Ignoring the "free software developers" for the moment and only focusing on
"open source" developers...

There are essentially two classes:

1\. Those who truly believe in the spirit of 3-clause BSD license, plus the
small number who believe in the spirit of the GPLv2.

2\. Everyone else who "chooses" 3-clause BSD license because that's the
default open source license and they just want to spend their time dev'ing.

I'm guessing group #2 is _vastly_ bigger than group #1.

So for group #2, why not _default_ to AGPLv3 plus selling proprietary licenses
to companies that want to use your software?
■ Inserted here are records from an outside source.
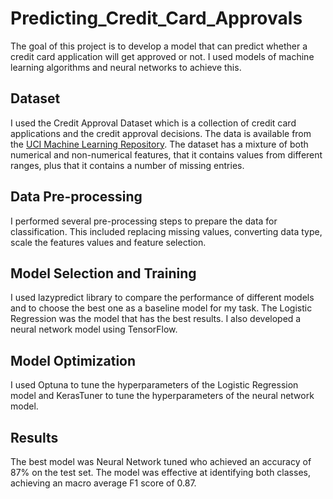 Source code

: # Predicting_Credit_Card_Approvals


The goal of this project is to develop a model that can predict whether a credit card application will get approved or not. I used models of machine learning algorithms 
and neural networks to achieve this.

## Dataset

I used the Credit Approval Dataset which is a collection of credit card applications and the credit approval decisions.
The data is available from the <a href="http://archive.ics.uci.edu/ml/datasets/credit+approval">UCI Machine Learning Repository</a>.
The dataset has a mixture of both numerical and non-numerical features, that it contains values from different ranges, plus that it contains a number of missing entries.

## Data Pre-processing

I performed several pre-processing steps to prepare the data for classification. This included replacing missing values, converting data type, 
scale the features values and feature selection.

## Model Selection and Training

I used lazypredict library to compare the performance of different models and to choose the best one as a baseline model for my task. 
The Logistic Regression was the model that has the best results. I also developed a neural network model using TensorFlow. 

## Model Optimization

I used Optuna to tune the hyperparameters of the Logistic Regression model and KerasTuner to tune the hyperparameters of the neural network model.

## Results

The best model was Neural Network tuned who achieved an accuracy of 87% on the test set. 
The model was effective at identifying both classes, achieving an macro average F1 score of 0.87.
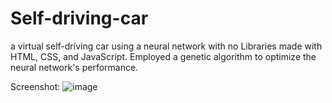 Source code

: # Self-driving-car
a virtual self-driving car using a neural network with no Libraries made with HTML, CSS, and JavaScript. Employed a genetic algorithm to optimize the neural network's performance.

Screenshot:
![image](https://github.com/J0SHMEYER/Self-driving-car/assets/100731166/1aa786be-42ac-4702-97c0-d2273126d515)
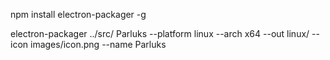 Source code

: npm install electron-packager -g

electron-packager ../src/ Parluks --platform linux --arch x64 --out linux/ --icon images/icon.png --name Parluks

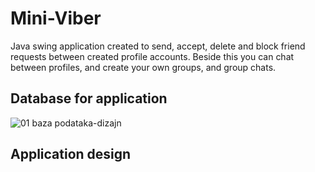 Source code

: # Mini-Viber
Java swing application created to send, accept, delete and block friend requests between created profile accounts. Beside this you can chat between profiles, and create your own groups, and group chats.

## Database for application

![01 baza podataka-dizajn](https://user-images.githubusercontent.com/42720192/44632990-e2c2e200-a984-11e8-9568-dfe1a411b8e7.png)

## Application design


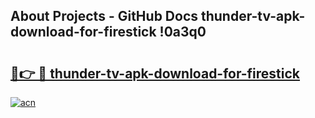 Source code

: ## About Projects - GitHub Docs thunder-tv-apk-download-for-firestick !0a3q0

# <h2><a href="https://andorid.site?title=thunder-tv-apk-download-for-firestick&ref=14PRO">🔗👉 🔴 thunder-tv-apk-download-for-firestick</a></h2>

[![acn](https://github.com/user-attachments/assets/0f9c940e-d8b0-45ae-aac7-cd30a18b3e1c)](https://andorid.site?title=thunder-tv-apk-download-for-firestick&ref=14PRO)

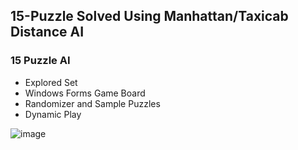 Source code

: ## 15-Puzzle Solved Using Manhattan/Taxicab Distance AI

### 15 Puzzle AI
- Explored Set
- Windows Forms Game Board
- Randomizer and Sample Puzzles
- Dynamic Play

![image](https://github.com/paul-kimmel/FifteenPuzzle/assets/105062328/b2e8c48d-5279-4812-bdf4-1a9c701d8c61)
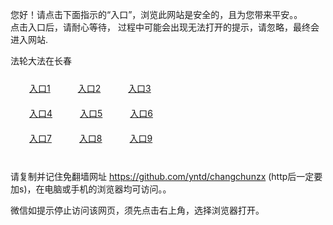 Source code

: 您好！请点击下面指示的“入口”，浏览此网站是安全的，且为您带来平安。。 <br/>
点击入口后，请耐心等待， 过程中可能会出现无法打开的提示，请忽略，最终会进入网站. </br>

法轮大法在长春<br/>
<div style="padding:10px"><a style="margin:20px" target="_blank" href="http://dlj2v8t06qzt3.cloudfront.net/zytas?gmoxjapz" id="ccLink1" rel="nofollow">入口1</a> <a target="_blank" style="margin:20px" href="http://d2jompfwhd71kz.cloudfront.net/zytas?fccfkbj" id="ccLink2" rel="nofollow">入口2</a> <a style="margin:20px" target="_blank" href="http://dzqm3y0ncfipi.cloudfront.net/zytas?uupkhij" id="ccLink3" rel="nofollow">入口3</a></div>

<div style="padding:10px" ><a style="margin:20px" target="_blank" href="http://dlj2v8t06qzt3.cloudfront.net/zytas?gmoxjapz" id="ccLink4" rel="nofollow">入口4</a> <a style="margin:20px" href="http://d2jompfwhd71kz.cloudfront.net/zytas?fccfkbj" target="_blank" id="ccLink5" rel="nofollow">入口5</a> <a style="margin:20px" href="http://dzqm3y0ncfipi.cloudfront.net/zytas?uupkhij" target="_blank" id="ccLink6" rel="nofollow">入口6</a></div>

<div style="padding:10px"><a style="margin:20px" target="_blank" href="http://dlj2v8t06qzt3.cloudfront.net/zytas?gmoxjapz" id="ccLink7" rel="nofollow">入口7</a> <a style="margin:20px" href="http://d2jompfwhd71kz.cloudfront.net/zytas?fccfkbj" target="_blank" id="ccLink8" rel="nofollow">入口8</a> <a style="margin:20px" target="_blank" href="http://dzqm3y0ncfipi.cloudfront.net/zytas?uupkhij" id="ccLink9" rel="nofollow">入口9</a></div>

<br/>



请复制并记住免翻墙网址 https://github.com/yntd/changchunzx (http后一定要加s)，在电脑或手机的浏览器均可访问。。<br/>

微信如提示停止访问该网页，须先点击右上角，选择浏览器打开。
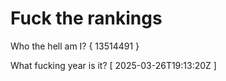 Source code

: # Fuck the rankings

Who the hell am I?
{ 13514491 }

What fucking year is it?
[ 2025-03-26T19:13:20Z ]
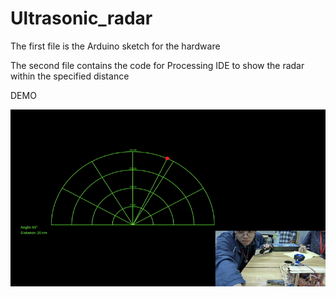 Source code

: # Ultrasonic_radar

The first file is the Arduino sketch for the hardware

The second file contains the code for Processing IDE to show the radar within the specified distance

DEMO

![Demo](radar_ultrasonic/Demo.gif)
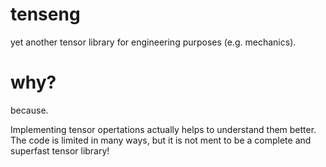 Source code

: # tenseng
yet another tensor library for engineering purposes (e.g. mechanics).

# why?
because.

Implementing tensor opertations actually helps to understand them better.
The code is limited in many ways, but it is not ment to be a complete and superfast tensor library!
The companies' lawyers won't let them touch the AGPL with a ten foot pole. If
they want to use your software they will pay for a reasonably priced
proprietary license.

For group #2, this is not that much different than defaulting to 3-clause BSD,
_except_ for the following:

* companies will _pay you money_ before using your software

* there might have been some companies which would have downloaded and used your software under 3-clause BSD which will not use it under AGPL _nor_ pay for the proprietary license. But those companies are the ones _least likely_ to support you under the 3-clause BSD license anyway, either by donation or even giving back patches

So if the premise is, "I just want to dev," choose AGPL. Then when _anyone_
tries to bikeshed about the license kindly offer to sell them a reasonably
priced proprietary license instead.

If they accept, eat. If not, keep dev'ing.

If it doesn't work at all, you've _still_ got an open source project available
to the public under an open source license.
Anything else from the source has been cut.